RECORDS FOR THE TASK:
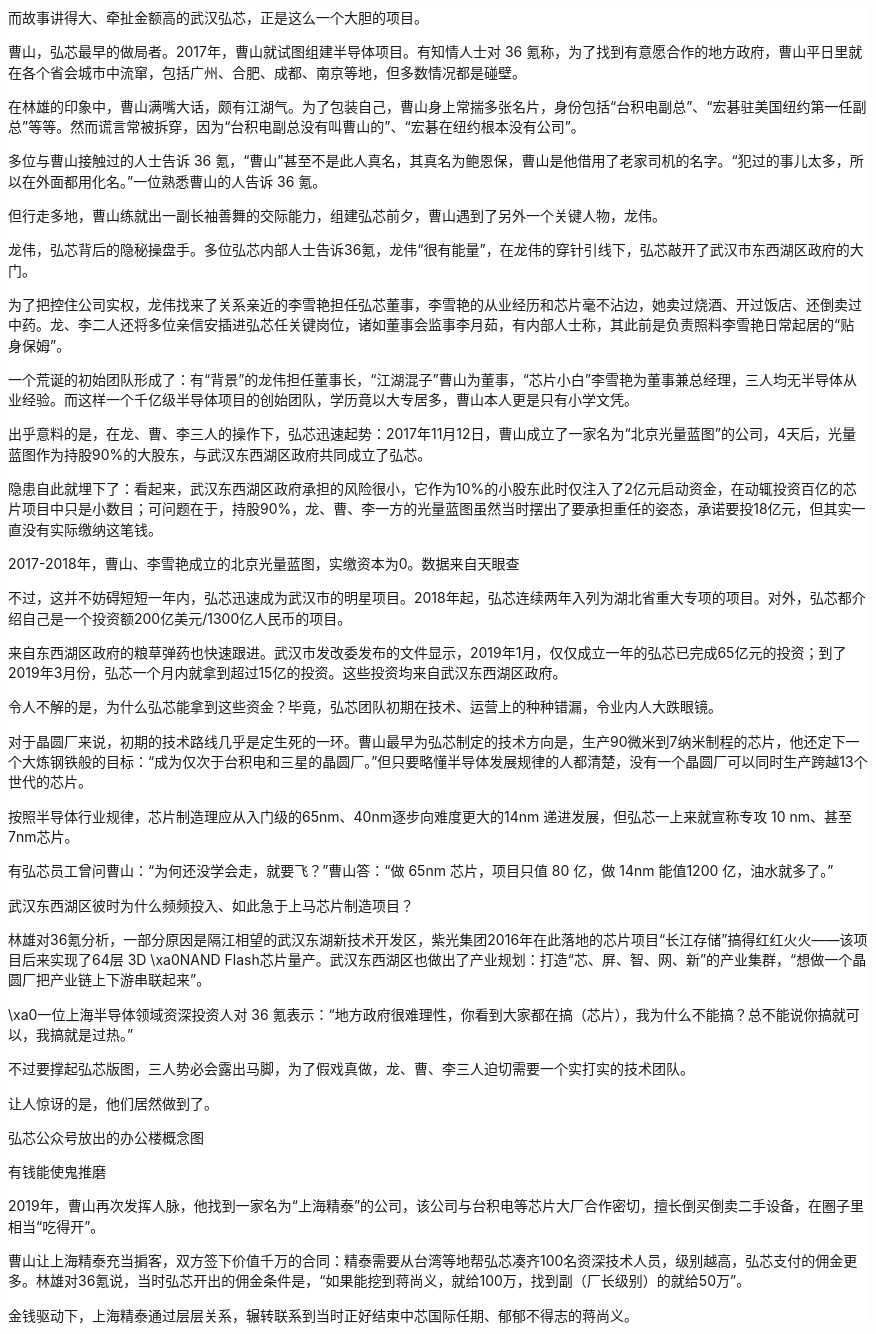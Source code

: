 而故事讲得大、牵扯金额高的武汉弘芯，正是这么一个大胆的项目。

曹山，弘芯最早的做局者。2017年，曹山就试图组建半导体项目。有知情人士对 36 氪称，为了找到有意愿合作的地方政府，曹山平日里就在各个省会城市中流窜，包括广州、合肥、成都、南京等地，但多数情况都是碰壁。

在林雄的印象中，曹山满嘴大话，颇有江湖气。为了包装自己，曹山身上常揣多张名片，身份包括“台积电副总”、“宏碁驻美国纽约第一任副总”等等。然而谎言常被拆穿，因为“台积电副总没有叫曹山的”、“宏碁在纽约根本没有公司”。

多位与曹山接触过的人士告诉 36 氪，“曹山”甚至不是此人真名，其真名为鲍恩保，曹山是他借用了老家司机的名字。“犯过的事儿太多，所以在外面都用化名。”一位熟悉曹山的人告诉 36 氪。

但行走多地，曹山练就出一副长袖善舞的交际能力，组建弘芯前夕，曹山遇到了另外一个关键人物，龙伟。

龙伟，弘芯背后的隐秘操盘手。多位弘芯内部人士告诉36氪，龙伟“很有能量”，在龙伟的穿针引线下，弘芯敲开了武汉市东西湖区政府的大门。

为了把控住公司实权，龙伟找来了关系亲近的李雪艳担任弘芯董事，李雪艳的从业经历和芯片毫不沾边，她卖过烧酒、开过饭店、还倒卖过中药。龙、李二人还将多位亲信安插进弘芯任关键岗位，诸如董事会监事李月茹，有内部人士称，其此前是负责照料李雪艳日常起居的“贴身保姆”。

一个荒诞的初始团队形成了：有“背景”的龙伟担任董事长，“江湖混子”曹山为董事，“芯片小白”李雪艳为董事兼总经理，三人均无半导体从业经验。而这样一个千亿级半导体项目的创始团队，学历竟以大专居多，曹山本人更是只有小学文凭。

出乎意料的是，在龙、曹、李三人的操作下，弘芯迅速起势：2017年11月12日，曹山成立了一家名为“北京光量蓝图”的公司，4天后，光量蓝图作为持股90%的大股东，与武汉东西湖区政府共同成立了弘芯。

隐患自此就埋下了：看起来，武汉东西湖区政府承担的风险很小，它作为10%的小股东此时仅注入了2亿元启动资金，在动辄投资百亿的芯片项目中只是小数目；可问题在于，持股90%，龙、曹、李一方的光量蓝图虽然当时摆出了要承担重任的姿态，承诺要投18亿元，但其实一直没有实际缴纳这笔钱。

2017-2018年，曹山、李雪艳成立的北京光量蓝图，实缴资本为0。数据来自天眼查

不过，这并不妨碍短短一年内，弘芯迅速成为武汉市的明星项目。2018年起，弘芯连续两年入列为湖北省重大专项的项目。对外，弘芯都介绍自己是一个投资额200亿美元/1300亿人民币的项目。

来自东西湖区政府的粮草弹药也快速跟进。武汉市发改委发布的文件显示，2019年1月，仅仅成立一年的弘芯已完成65亿元的投资；到了2019年3月份，弘芯一个月内就拿到超过15亿的投资。这些投资均来自武汉东西湖区政府。

令人不解的是，为什么弘芯能拿到这些资金？毕竟，弘芯团队初期在技术、运营上的种种错漏，令业内人大跌眼镜。

对于晶圆厂来说，初期的技术路线几乎是定生死的一环。曹山最早为弘芯制定的技术方向是，生产90微米到7纳米制程的芯片，他还定下一个大炼钢铁般的目标：“成为仅次于台积电和三星的晶圆厂。”但只要略懂半导体发展规律的人都清楚，没有一个晶圆厂可以同时生产跨越13个世代的芯片。

按照半导体行业规律，芯片制造理应从入门级的65nm、40nm逐步向难度更大的14nm 递进发展，但弘芯一上来就宣称专攻 10 nm、甚至 7nm芯片。

有弘芯员工曾问曹山：“为何还没学会走，就要飞？”曹山答：“做 65nm 芯片，项目只值 80 亿，做 14nm 能值1200 亿，油水就多了。”

武汉东西湖区彼时为什么频频投入、如此急于上马芯片制造项目？

林雄对36氪分析，一部分原因是隔江相望的武汉东湖新技术开发区，紫光集团2016年在此落地的芯片项目“长江存储”搞得红红火火——该项目后来实现了64层 3D \xa0NAND Flash芯片量产。武汉东西湖区也做出了产业规划：打造“芯、屏、智、网、新”的产业集群，“想做一个晶圆厂把产业链上下游串联起来”。

\xa0一位上海半导体领域资深投资人对 36 氪表示：“地方政府很难理性，你看到大家都在搞（芯片），我为什么不能搞？总不能说你搞就可以，我搞就是过热。”

不过要撑起弘芯版图，三人势必会露出马脚，为了假戏真做，龙、曹、李三人迫切需要一个实打实的技术团队。

让人惊讶的是，他们居然做到了。

弘芯公众号放出的办公楼概念图

有钱能使鬼推磨

2019年，曹山再次发挥人脉，他找到一家名为“上海精泰”的公司，该公司与台积电等芯片大厂合作密切，擅长倒买倒卖二手设备，在圈子里相当“吃得开”。

曹山让上海精泰充当掮客，双方签下价值千万的合同：精泰需要从台湾等地帮弘芯凑齐100名资深技术人员，级别越高，弘芯支付的佣金更多。林雄对36氪说，当时弘芯开出的佣金条件是，“如果能挖到蒋尚义，就给100万，找到副（厂长级别）的就给50万”。

金钱驱动下，上海精泰通过层层关系，辗转联系到当时正好结束中芯国际任期、郁郁不得志的蒋尚义。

WHAT IS NEEDED: Exactly reproduce the lines that run from the line with "一个荒诞的初始团队形成了：有" through the last line of the records, inclusive.

SOLUTION FOR THIS EXERCISE:
一个荒诞的初始团队形成了：有“背景”的龙伟担任董事长，“江湖混子”曹山为董事，“芯片小白”李雪艳为董事兼总经理，三人均无半导体从业经验。而这样一个千亿级半导体项目的创始团队，学历竟以大专居多，曹山本人更是只有小学文凭。

出乎意料的是，在龙、曹、李三人的操作下，弘芯迅速起势：2017年11月12日，曹山成立了一家名为“北京光量蓝图”的公司，4天后，光量蓝图作为持股90%的大股东，与武汉东西湖区政府共同成立了弘芯。

隐患自此就埋下了：看起来，武汉东西湖区政府承担的风险很小，它作为10%的小股东此时仅注入了2亿元启动资金，在动辄投资百亿的芯片项目中只是小数目；可问题在于，持股90%，龙、曹、李一方的光量蓝图虽然当时摆出了要承担重任的姿态，承诺要投18亿元，但其实一直没有实际缴纳这笔钱。

2017-2018年，曹山、李雪艳成立的北京光量蓝图，实缴资本为0。数据来自天眼查

不过，这并不妨碍短短一年内，弘芯迅速成为武汉市的明星项目。2018年起，弘芯连续两年入列为湖北省重大专项的项目。对外，弘芯都介绍自己是一个投资额200亿美元/1300亿人民币的项目。

来自东西湖区政府的粮草弹药也快速跟进。武汉市发改委发布的文件显示，2019年1月，仅仅成立一年的弘芯已完成65亿元的投资；到了2019年3月份，弘芯一个月内就拿到超过15亿的投资。这些投资均来自武汉东西湖区政府。

令人不解的是，为什么弘芯能拿到这些资金？毕竟，弘芯团队初期在技术、运营上的种种错漏，令业内人大跌眼镜。

对于晶圆厂来说，初期的技术路线几乎是定生死的一环。曹山最早为弘芯制定的技术方向是，生产90微米到7纳米制程的芯片，他还定下一个大炼钢铁般的目标：“成为仅次于台积电和三星的晶圆厂。”但只要略懂半导体发展规律的人都清楚，没有一个晶圆厂可以同时生产跨越13个世代的芯片。

按照半导体行业规律，芯片制造理应从入门级的65nm、40nm逐步向难度更大的14nm 递进发展，但弘芯一上来就宣称专攻 10 nm、甚至 7nm芯片。

有弘芯员工曾问曹山：“为何还没学会走，就要飞？”曹山答：“做 65nm 芯片，项目只值 80 亿，做 14nm 能值1200 亿，油水就多了。”

武汉东西湖区彼时为什么频频投入、如此急于上马芯片制造项目？

林雄对36氪分析，一部分原因是隔江相望的武汉东湖新技术开发区，紫光集团2016年在此落地的芯片项目“长江存储”搞得红红火火——该项目后来实现了64层 3D \xa0NAND Flash芯片量产。武汉东西湖区也做出了产业规划：打造“芯、屏、智、网、新”的产业集群，“想做一个晶圆厂把产业链上下游串联起来”。

\xa0一位上海半导体领域资深投资人对 36 氪表示：“地方政府很难理性，你看到大家都在搞（芯片），我为什么不能搞？总不能说你搞就可以，我搞就是过热。”

不过要撑起弘芯版图，三人势必会露出马脚，为了假戏真做，龙、曹、李三人迫切需要一个实打实的技术团队。

让人惊讶的是，他们居然做到了。

弘芯公众号放出的办公楼概念图

有钱能使鬼推磨

2019年，曹山再次发挥人脉，他找到一家名为“上海精泰”的公司，该公司与台积电等芯片大厂合作密切，擅长倒买倒卖二手设备，在圈子里相当“吃得开”。

曹山让上海精泰充当掮客，双方签下价值千万的合同：精泰需要从台湾等地帮弘芯凑齐100名资深技术人员，级别越高，弘芯支付的佣金更多。林雄对36氪说，当时弘芯开出的佣金条件是，“如果能挖到蒋尚义，就给100万，找到副（厂长级别）的就给50万”。

金钱驱动下，上海精泰通过层层关系，辗转联系到当时正好结束中芯国际任期、郁郁不得志的蒋尚义。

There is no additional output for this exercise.